▶ What this task involves: Search for the word "flushing" in the entries. Each line that holds it should be copied.

[Document images with source code]
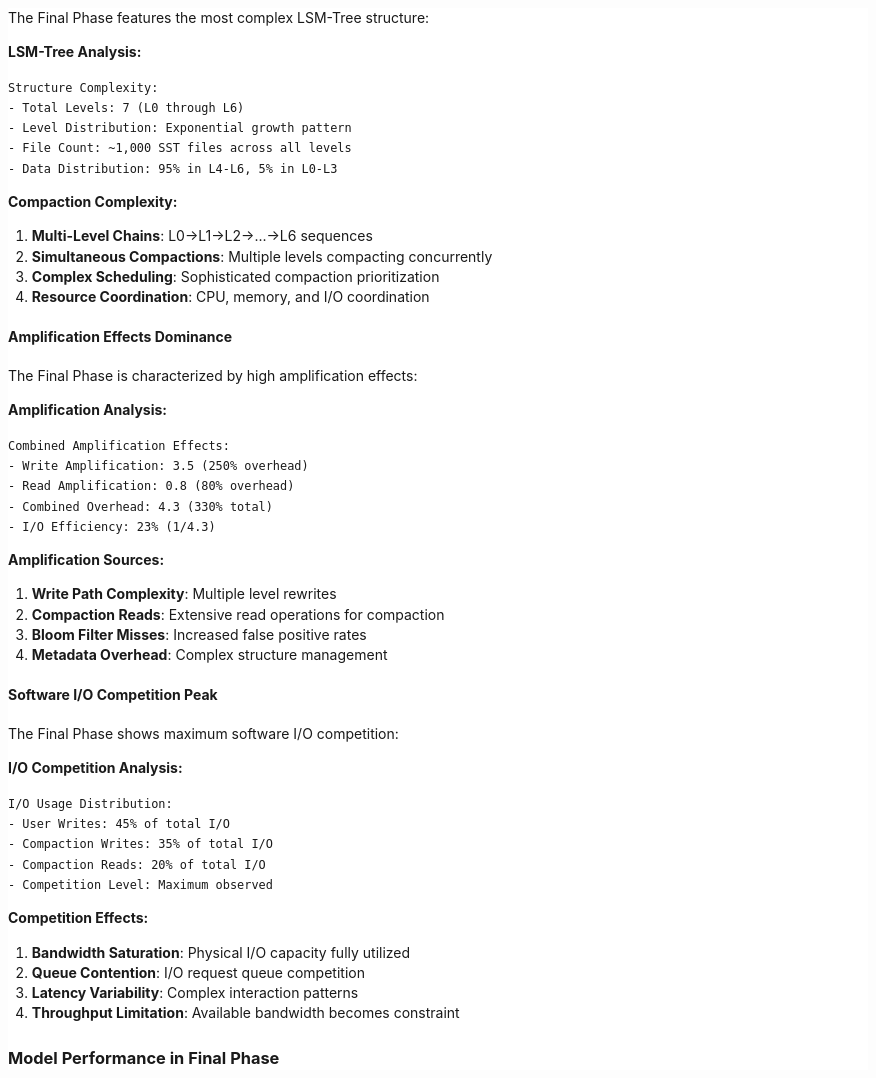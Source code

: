 The Final Phase features the most complex LSM-Tree structure:

**LSM-Tree Analysis:**
```
Structure Complexity:
- Total Levels: 7 (L0 through L6)
- Level Distribution: Exponential growth pattern
- File Count: ~1,000 SST files across all levels
- Data Distribution: 95% in L4-L6, 5% in L0-L3
```

**Compaction Complexity:**
1. **Multi-Level Chains**: L0→L1→L2→...→L6 sequences
2. **Simultaneous Compactions**: Multiple levels compacting concurrently
3. **Complex Scheduling**: Sophisticated compaction prioritization
4. **Resource Coordination**: CPU, memory, and I/O coordination

#### Amplification Effects Dominance

The Final Phase is characterized by high amplification effects:

**Amplification Analysis:**
```
Combined Amplification Effects:
- Write Amplification: 3.5 (250% overhead)
- Read Amplification: 0.8 (80% overhead)
- Combined Overhead: 4.3 (330% total)
- I/O Efficiency: 23% (1/4.3)
```

**Amplification Sources:**
1. **Write Path Complexity**: Multiple level rewrites
2. **Compaction Reads**: Extensive read operations for compaction
3. **Bloom Filter Misses**: Increased false positive rates
4. **Metadata Overhead**: Complex structure management

#### Software I/O Competition Peak

The Final Phase shows maximum software I/O competition:

**I/O Competition Analysis:**
```
I/O Usage Distribution:
- User Writes: 45% of total I/O
- Compaction Writes: 35% of total I/O
- Compaction Reads: 20% of total I/O
- Competition Level: Maximum observed
```

**Competition Effects:**
1. **Bandwidth Saturation**: Physical I/O capacity fully utilized
2. **Queue Contention**: I/O request queue competition
3. **Latency Variability**: Complex interaction patterns
4. **Throughput Limitation**: Available bandwidth becomes constraint

### Model Performance in Final Phase
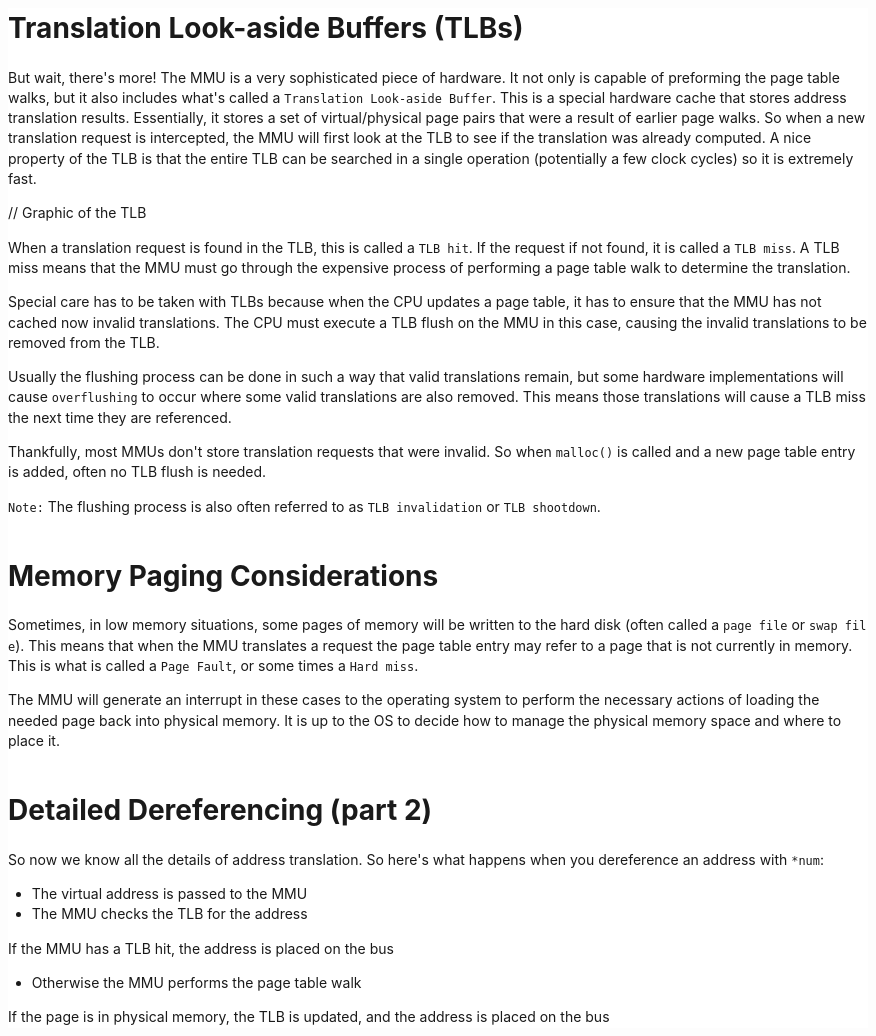 
# Translation Look-aside Buffers (TLBs)

But wait, there's more! The MMU is a very sophisticated piece of hardware. It not only is capable of preforming the page table walks, but it also includes what's called a `Translation Look-aside Buffer`. This is a special hardware cache that stores address translation results. Essentially, it stores a set of virtual/physical page pairs that were a result of earlier page walks. So when a new translation request is intercepted, the MMU will first look at the TLB to see if the translation was already computed. A nice property of the TLB is that the entire TLB can be searched in a single operation (potentially a few clock cycles) so it is extremely fast.

// Graphic of the TLB

When a translation request is found in the TLB, this is called a `TLB hit`. If the request if not found, it is called a `TLB miss`. A TLB miss means that the MMU must go through the expensive process of performing a page table walk to determine the translation.

Special care has to be taken with TLBs because when the CPU updates a page table, it has to ensure that the MMU has not cached now invalid translations. The CPU must execute a TLB flush on the MMU in this case, causing the invalid translations to be removed from the TLB. 

Usually the flushing process can be done in such a way that valid translations remain, but some hardware implementations will cause `overflushing` to occur where some valid translations are also removed. This means those translations will cause a TLB miss the next time they are referenced.

Thankfully, most MMUs don't store translation requests that were invalid. So when `malloc()` is called and a new page table entry is added, often no TLB flush is needed.

`Note:` The flushing process is also often referred to as `TLB invalidation` or `TLB shootdown`.

# Memory Paging Considerations

Sometimes, in low memory situations, some pages of memory will be written to the hard disk (often called a `page file` or `swap file`). This means that when the MMU translates a request the page table entry may refer to a page that is not currently in memory. This is what is called a `Page Fault`, or some times a `Hard miss`. 

The MMU will generate an interrupt in these cases to the operating system to perform the necessary actions of loading the needed page back into physical memory. It is up to the OS to decide how to manage the physical memory space and where to place it.

# Detailed Dereferencing (part 2)

So now we know all the details of address translation. So here's what happens when you dereference an address with `*num`:

- The virtual address is passed to the MMU
- The MMU checks the TLB for the address

If the MMU has a TLB hit, the address is placed on the bus

- Otherwise the MMU performs the page table walk

If the page is in physical memory, the TLB is updated, and the address is placed on the bus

▶ Exercise response:
Usually the flushing process can be done in such a way that valid translations remain, but some hardware implementations will cause `overflushing` to occur where some valid translations are also removed. This means those translations will cause a TLB miss the next time they are referenced.
`Note:` The flushing process is also often referred to as `TLB invalidation` or `TLB shootdown`.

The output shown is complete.